NoSQL Column-Oriented Databases
DataStax
Apache Cassandra and DataStax
Linear scalability and proven fault-tolerance on commodity hardware or cloud infrastructure
The Apache Cassandra NoSQL database is the right choice when you need scalability and high availability without compromising performance, and with no single point failure.
Hackolade was specially adapted to support the data modeling of Cassandra, including User-Defined Types and the concepts of Partitioning and Clustering keys. It lets users define, document, and display Chebotko physical diagrams. The application closely follows the Cassandra terminology, data types, and Chebotko notation.
The reverse-engineering function includes the table definitions, indexes, user-defined types and functions, but also the inference of the schema for JSON structures if detected in text or blob.
Apache HBase
When you need random, realtime read/write access to your Big Data
Apache HBase is an open-source, distributed, versioned, non-relational (NoSQL) database modeled after Google's Bigtable. This project's goal is the hosting of very large tables -- billions of rows X millions of columns -- atop clusters of commodity hardware.
Hackolade was specially adapted to support the data modeling of HBase, whether you store your data in column families or as a JSON object. With our reverse-engineering function, you can easily discover, document, and enrich the structure of your column families and qualifiers, plus infer the structure of JSON documents you store in HBase.
ScyllaDB
Lightning fast throughput and ultra-low latency
ScyllaDB is an open-source distributed NoSQL column-oriented data store, designed to be compatible with Apache Cassandra. It supports the same CQL query language but is written in C++ instead of Java to increase raw performance and leverage modern multi-code servers self-tuning.

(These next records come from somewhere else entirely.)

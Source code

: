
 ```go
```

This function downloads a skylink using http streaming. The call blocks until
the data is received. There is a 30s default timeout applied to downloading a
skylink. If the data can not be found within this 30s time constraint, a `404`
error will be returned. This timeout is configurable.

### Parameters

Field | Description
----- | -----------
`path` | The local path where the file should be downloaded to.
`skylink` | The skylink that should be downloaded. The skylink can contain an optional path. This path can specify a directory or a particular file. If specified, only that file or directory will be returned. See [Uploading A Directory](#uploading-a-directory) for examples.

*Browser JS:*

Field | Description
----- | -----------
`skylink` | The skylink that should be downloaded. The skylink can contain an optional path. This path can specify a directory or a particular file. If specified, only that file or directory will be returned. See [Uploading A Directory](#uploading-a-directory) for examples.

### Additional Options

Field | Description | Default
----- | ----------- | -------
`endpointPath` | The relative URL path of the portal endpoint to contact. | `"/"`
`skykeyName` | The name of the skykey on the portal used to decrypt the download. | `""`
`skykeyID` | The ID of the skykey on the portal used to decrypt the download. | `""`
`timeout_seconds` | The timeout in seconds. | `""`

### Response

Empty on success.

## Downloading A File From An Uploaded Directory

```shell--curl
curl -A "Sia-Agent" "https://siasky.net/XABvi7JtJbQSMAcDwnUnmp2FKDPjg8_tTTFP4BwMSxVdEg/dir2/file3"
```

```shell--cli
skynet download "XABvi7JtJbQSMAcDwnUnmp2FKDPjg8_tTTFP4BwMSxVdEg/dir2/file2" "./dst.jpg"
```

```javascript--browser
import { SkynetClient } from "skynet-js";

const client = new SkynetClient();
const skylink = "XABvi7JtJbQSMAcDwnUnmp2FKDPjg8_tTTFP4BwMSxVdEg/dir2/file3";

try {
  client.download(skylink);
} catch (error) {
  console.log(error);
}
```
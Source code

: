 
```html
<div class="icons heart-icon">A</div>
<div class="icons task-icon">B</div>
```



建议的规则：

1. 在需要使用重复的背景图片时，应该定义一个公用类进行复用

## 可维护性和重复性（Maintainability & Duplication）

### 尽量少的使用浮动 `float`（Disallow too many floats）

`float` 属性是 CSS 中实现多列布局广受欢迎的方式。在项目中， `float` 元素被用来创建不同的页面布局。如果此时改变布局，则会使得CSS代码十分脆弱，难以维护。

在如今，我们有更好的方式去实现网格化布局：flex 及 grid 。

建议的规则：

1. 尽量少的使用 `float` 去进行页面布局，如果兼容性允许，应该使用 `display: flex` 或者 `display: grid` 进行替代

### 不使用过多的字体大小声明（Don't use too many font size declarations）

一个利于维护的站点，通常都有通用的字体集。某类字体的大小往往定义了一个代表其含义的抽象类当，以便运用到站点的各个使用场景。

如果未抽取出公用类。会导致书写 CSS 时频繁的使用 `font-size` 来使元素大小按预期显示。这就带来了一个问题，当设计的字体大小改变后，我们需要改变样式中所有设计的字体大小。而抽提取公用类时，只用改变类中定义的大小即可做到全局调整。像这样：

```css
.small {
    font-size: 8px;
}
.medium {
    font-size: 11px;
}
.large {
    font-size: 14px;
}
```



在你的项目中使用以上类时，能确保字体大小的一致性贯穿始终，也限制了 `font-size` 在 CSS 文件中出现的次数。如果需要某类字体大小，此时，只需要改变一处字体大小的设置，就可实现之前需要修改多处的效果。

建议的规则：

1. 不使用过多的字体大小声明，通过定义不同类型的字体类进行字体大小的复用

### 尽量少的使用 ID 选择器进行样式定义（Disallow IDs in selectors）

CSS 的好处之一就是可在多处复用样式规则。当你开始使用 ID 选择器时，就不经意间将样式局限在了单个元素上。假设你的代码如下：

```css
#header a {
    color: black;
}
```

Hackolade was specially adapted to support the data modeling of ScyllaDB, including User-Defined Types and the concepts of Partitioning and Clustering keys. It lets users define, document, and display Chebotko physical diagrams. The application closely follows the ScyllaDB terminology, data types, and Chebotko notation.
The reverse-engineering function includes the table definitions, indexes, user-defined types and functions, but also the inference of the schema for JSON structures if detected in text or blob.